This is a bot account controlled by User:ערן (a.k.a. Eran).
Copy & Paste detection
It powers the CopyPatrol feed, among other tasks. It is a copy and paste detection bot that populates a database with possible copyvios which is then used to create the CopyPatrol feed. It is based on the multi-year efforts of WP:Turnitin.
All recent edits to the English Wikipedia over a certain size (+500 [after removing wikicode]) are scanned (that wasn't there in the 2 previous revisions). The text is sent to plagiarism detection service iThenticate.
Edits with similar text to external sources are considered as possible copyright violations, and are reported in the CopyPatrol tool.
If the external source is a mirror of Wikipedia, it is either removed by iThenticate itself or afterwards by the bot (based on the EranBot blacklist)

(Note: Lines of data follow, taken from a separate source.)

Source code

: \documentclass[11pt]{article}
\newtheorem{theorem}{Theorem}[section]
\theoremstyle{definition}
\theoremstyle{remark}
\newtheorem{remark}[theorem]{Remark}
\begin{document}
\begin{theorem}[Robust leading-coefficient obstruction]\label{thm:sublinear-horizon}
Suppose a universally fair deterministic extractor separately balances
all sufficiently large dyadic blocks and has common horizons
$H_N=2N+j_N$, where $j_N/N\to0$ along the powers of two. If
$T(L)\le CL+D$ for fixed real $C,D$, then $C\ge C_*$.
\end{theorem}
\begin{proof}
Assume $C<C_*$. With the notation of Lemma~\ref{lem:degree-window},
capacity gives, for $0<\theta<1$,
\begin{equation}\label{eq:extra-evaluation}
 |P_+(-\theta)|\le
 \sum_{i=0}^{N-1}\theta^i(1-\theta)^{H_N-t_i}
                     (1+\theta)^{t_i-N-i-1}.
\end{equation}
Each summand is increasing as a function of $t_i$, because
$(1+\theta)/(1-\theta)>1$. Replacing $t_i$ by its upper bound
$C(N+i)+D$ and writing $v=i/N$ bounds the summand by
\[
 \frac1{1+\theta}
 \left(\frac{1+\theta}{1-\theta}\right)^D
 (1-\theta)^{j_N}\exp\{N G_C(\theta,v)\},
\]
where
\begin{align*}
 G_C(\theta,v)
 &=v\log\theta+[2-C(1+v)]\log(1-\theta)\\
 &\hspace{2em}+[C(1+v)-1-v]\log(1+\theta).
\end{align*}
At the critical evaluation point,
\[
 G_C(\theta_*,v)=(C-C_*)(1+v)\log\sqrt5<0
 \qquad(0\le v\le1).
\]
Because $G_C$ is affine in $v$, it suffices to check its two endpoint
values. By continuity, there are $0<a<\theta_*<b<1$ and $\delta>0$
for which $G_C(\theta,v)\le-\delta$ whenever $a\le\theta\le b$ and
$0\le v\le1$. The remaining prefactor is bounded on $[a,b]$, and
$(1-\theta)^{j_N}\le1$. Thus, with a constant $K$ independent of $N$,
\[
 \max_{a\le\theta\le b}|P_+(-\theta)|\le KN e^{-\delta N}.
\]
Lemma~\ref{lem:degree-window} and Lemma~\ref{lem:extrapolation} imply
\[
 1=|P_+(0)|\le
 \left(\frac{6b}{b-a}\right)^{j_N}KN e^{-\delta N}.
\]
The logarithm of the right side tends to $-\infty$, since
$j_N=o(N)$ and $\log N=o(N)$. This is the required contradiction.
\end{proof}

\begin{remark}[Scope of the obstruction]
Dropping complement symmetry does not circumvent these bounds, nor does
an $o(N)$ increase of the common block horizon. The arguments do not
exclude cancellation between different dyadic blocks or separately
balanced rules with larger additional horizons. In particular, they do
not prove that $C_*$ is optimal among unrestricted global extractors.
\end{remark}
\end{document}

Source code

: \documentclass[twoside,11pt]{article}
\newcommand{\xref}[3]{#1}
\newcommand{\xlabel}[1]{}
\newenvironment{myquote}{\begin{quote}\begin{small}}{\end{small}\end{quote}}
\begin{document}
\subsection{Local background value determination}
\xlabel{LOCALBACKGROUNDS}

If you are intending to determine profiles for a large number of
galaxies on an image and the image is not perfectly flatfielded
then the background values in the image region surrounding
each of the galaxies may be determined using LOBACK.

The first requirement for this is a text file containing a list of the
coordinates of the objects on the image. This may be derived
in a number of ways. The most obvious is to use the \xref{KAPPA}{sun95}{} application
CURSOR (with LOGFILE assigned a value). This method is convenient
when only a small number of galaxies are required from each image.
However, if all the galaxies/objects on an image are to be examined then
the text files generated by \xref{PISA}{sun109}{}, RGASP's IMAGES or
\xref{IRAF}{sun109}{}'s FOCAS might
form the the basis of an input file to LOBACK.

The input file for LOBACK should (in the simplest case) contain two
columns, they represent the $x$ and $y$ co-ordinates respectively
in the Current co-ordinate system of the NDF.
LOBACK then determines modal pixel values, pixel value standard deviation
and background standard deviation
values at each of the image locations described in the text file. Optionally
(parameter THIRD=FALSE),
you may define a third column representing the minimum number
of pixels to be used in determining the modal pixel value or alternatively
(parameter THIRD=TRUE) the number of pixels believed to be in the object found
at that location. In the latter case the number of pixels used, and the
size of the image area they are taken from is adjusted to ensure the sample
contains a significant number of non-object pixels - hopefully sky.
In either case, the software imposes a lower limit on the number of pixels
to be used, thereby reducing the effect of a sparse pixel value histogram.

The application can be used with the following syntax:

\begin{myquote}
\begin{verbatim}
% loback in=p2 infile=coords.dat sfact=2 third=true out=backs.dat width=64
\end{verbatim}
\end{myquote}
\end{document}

If the source is a broken link the bot removes it
Each entry in the report page has the following fields: Title of the edited page, Diff with link to the relevant edit diff and page history, Editor, Source - link to report page in iThenticate (titled "report") and links to possible sources of the edit (titled "compare"), Status - Should be filled manually with TP/FP. The bot adds hints for possible good edits:
citation - the added text mentioned in the source. For short text it is OK (in copyright sense) and for long text it is a violation (see also Wikipedia:Close paraphrasing).
Mirror? - the added text comes from a source that may be a possible mirror site of Wikipedia. E.g the source seems to be unknown mirror (that doesn't appear in our blacklist, but has attribution to Wikipedia). Editors can add such sites to the EranBot blacklist, so they don't appear in future.
(CC) - the added text comes from a source that probably has a Creative Commons license.
Page triage
Special:NewPagesFeed (aka PageTriage) interacts with Copyright bots, such as Eranbot.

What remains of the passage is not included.